Steelers' David Nelson leaves orphan mission work behind while at camp

LATROBE, Pa. -- David Nelson estimates he's been to Haiti about 60 to 70 times the last two-and-a-half years. He flies from Dallas to Miami to Port-au-Prince to reconnect children with their mothers and fathers after the wreckage of Hurricane Sandy.

His startup foundation interviews kids to see how he can help them, providing food and shelter until they find a home, preferably their original one. He makes endless calls from his Dallas office. He has a staff of six in Texas and four on the ground in Haiti. This has been his mission ever since he visited Haiti a few years back, and that mission is clear: Start in Haiti, take orphan aiding global.

Yet here he is in the hills of Pennsylvania on a sweltering August day, taking third-string practice reps with the rest of the Pittsburgh Steelers receivers, trying to learn enough of the playbook to take part in Sunday's preseason matchup against the Green Bay Packers.

The Steelers have allowed those two worlds to collide as Nelson pursues his passion this fall and his heart in the offseason.

"I'm doing more for those kids being here, especially with this fan base," said Nelson, who has helped 52 children successfully find a home. "This is the most loyal and rabid fan base there is in football. They support their players. I have to give them a reason to get behind me."

Make no mistake, Nelson is here to play, and play well. The Steelers understand that, which is why they signed him.

It should have been that easy in the first place. Nelson, 28, has 138 catches and 10 touchdowns in five NFL seasons. He has been injured the last two years but has shown he can provide quality depth on an NFL roster when healthy.

But as Nelson wrote in an essay in late July, he felt teams pressured him to decide on the NFL or his foundation.

Speaking Sunday to ESPN before practice, Nelson doesn't blame NFL teams, but instead America's corporate culture. He doesn't get into the specifics of which teams made him choose. But he's grateful for the Steelers, who didn't think twice about signing him, sensing a family atmosphere with a singular focus of getting better.

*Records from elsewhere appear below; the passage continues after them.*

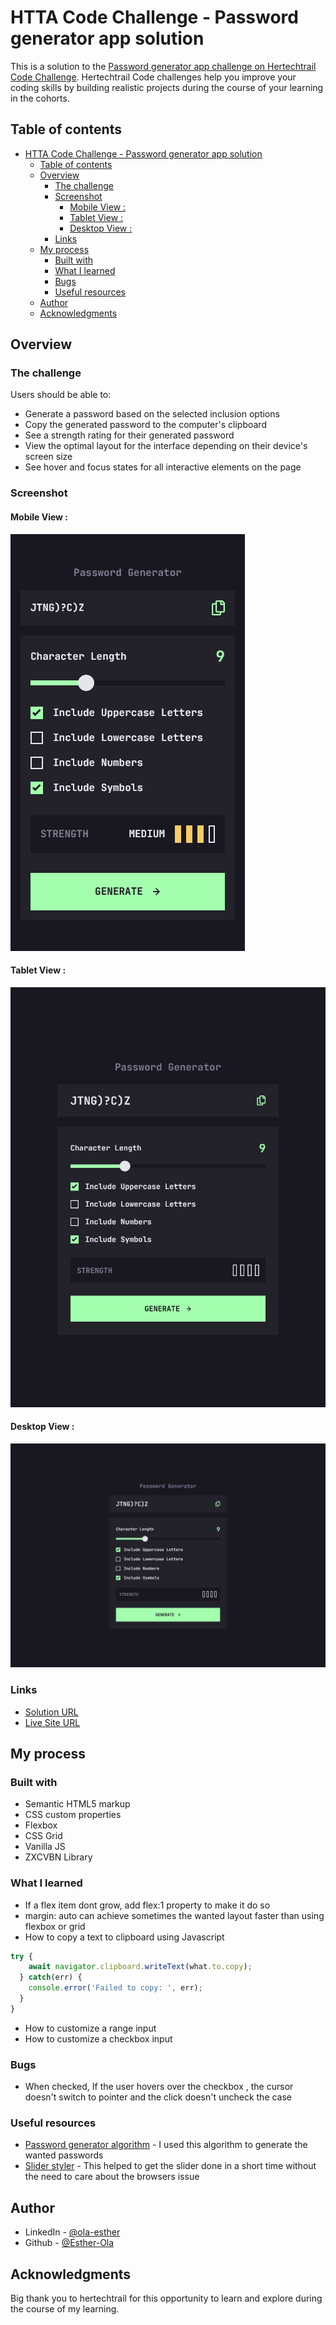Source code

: # HTTA Code Challenge - Password generator app solution

This is a solution to the [Password generator app challenge on Hertechtrail Code Challenge](https://github.com/ESTHER-OLA/password-generator-app). Hertechtrail Code challenges help you improve your coding skills by building realistic projects during the course of your learning in the cohorts.

## Table of contents

- [HTTA Code Challenge - Password generator app solution](#htta-code-challenge---password-generator-app-solution)
  - [Table of contents](#table-of-contents)
  - [Overview](#overview)
    - [The challenge](#the-challenge)
    - [Screenshot](#screenshot)
      - [Mobile View :](#mobile-view-)
      - [Tablet View :](#tablet-view-)
      - [Desktop View :](#desktop-view-)
    - [Links](#links)
  - [My process](#my-process)
    - [Built with](#built-with)
    - [What I learned](#what-i-learned)
    - [Bugs](#bugs)
    - [Useful resources](#useful-resources)
  - [Author](#author)
  - [Acknowledgments](#acknowledgments)


## Overview

### The challenge

Users should be able to:

- Generate a password based on the selected inclusion options
- Copy the generated password to the computer's clipboard
- See a strength rating for their generated password
- View the optimal layout for the interface depending on their device's screen size
- See hover and focus states for all interactive elements on the page

### Screenshot



#### Mobile View :
![](./assets/screenshots/mobile-view.png)


#### Tablet View :

![](./assets/screenshots/tablet-view.png)

#### Desktop View :

![](./assets/screenshots/desktop-view.png)


### Links

- [Solution URL](https://passwordgench.netlify.app/)
- [Live Site URL](https://github.com/ESTHER-OLA/passwordgen-app)

## My process

### Built with

- Semantic HTML5 markup
- CSS custom properties
- Flexbox
- CSS Grid
- Vanilla JS
- ZXCVBN Library

### What I learned

- If a flex item dont grow, add flex:1 property to make it do so
- margin: auto can achieve sometimes the wanted layout faster than using flexbox or grid
- How to copy a text to clipboard using Javascript

```js
try {
    await navigator.clipboard.writeText(what.to.copy);
  } catch(err) {
    console.error('Failed to copy: ', err);
  }
}
```

- How to customize a range input
- How to customize a checkbox input

### Bugs

- When checked, If the user hovers over the checkbox , the cursor doesn't switch to pointer and the click doesn't uncheck the case


### Useful resources

- [Password generator algorithm](https://x-engineer.org/random-password-generator-algorithm/) - I used this algorithm to generate the wanted passwords
- [Slider styler](https://toughengineer.github.io/demo/slider-styler/slider-styler.html) - This helped to get the slider done in a short time without the need to care about the browsers issue



## Author


- LinkedIn - [@ola-esther](www.linkedin.com/in/ola-esther-96255918b/)
- Github - [@Esther-Ola](https://github.com/ESTHER-OLA)



## Acknowledgments

Big thank you to hertechtrail for this opportunity to learn and explore during the course of my learning.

Nelson explains that he grinds on football during the season and in the offseason, but works tirelessly on his foundation during his free time. Right now, it's all football.

He didn't have to explain any of that to Steelers general manager Kevin Colbert and coach Mike Tomlin.

"Wasn't even on their radar," he said. "They are comfortable with my skill set, comfortable with what I can do on the field, and that's it."

Nelson has a steep climb to make the team. He chose to join a loaded Steelers receivers corps. But it's worth noting that in Nelson's last healthy, complete season, in 2011, he caught 61 passes for 658 yards and five scores. He tore his anterior cruciate ligament early in 2012, then latched on with the New York Jets for 44 catches and 488 yards between 2013-14. A high ankle sprain made him expendable when the Jets traded for Percy Harvin.

Nelson never felt blackballed from the league this offseason, but he sensed enough skepticism with his perceived dedication to the game -- even though he worked out every day -- that speaking out became a way to reach people feeling their dreams are suppressed by corporate pressures.

"It's a mindset in our culture, go get your career, go earn money, go get your degree, do these things first," Nelson said. "You go around the world or other places, like in Australia, they don't have that mindset. You do what you want to do to be happy. Our generation, the Millennials, are starting to get more into what makes me happy more than what gets me money."

Nelson is part of a crowded receivers room, but as one of eight children, he's used to that. A large family is what drew him to orphan help. About 80 percent of orphans have a mother or father or both alive somewhere.

If a few more touchdowns bring awareness to that cause, everyone wins -- the team, Nelson's passion for football and his organization.

"I grew up in a family that loves and supports me whether I fail or succeed," Nelson said. "I believe every child should have that opportunity."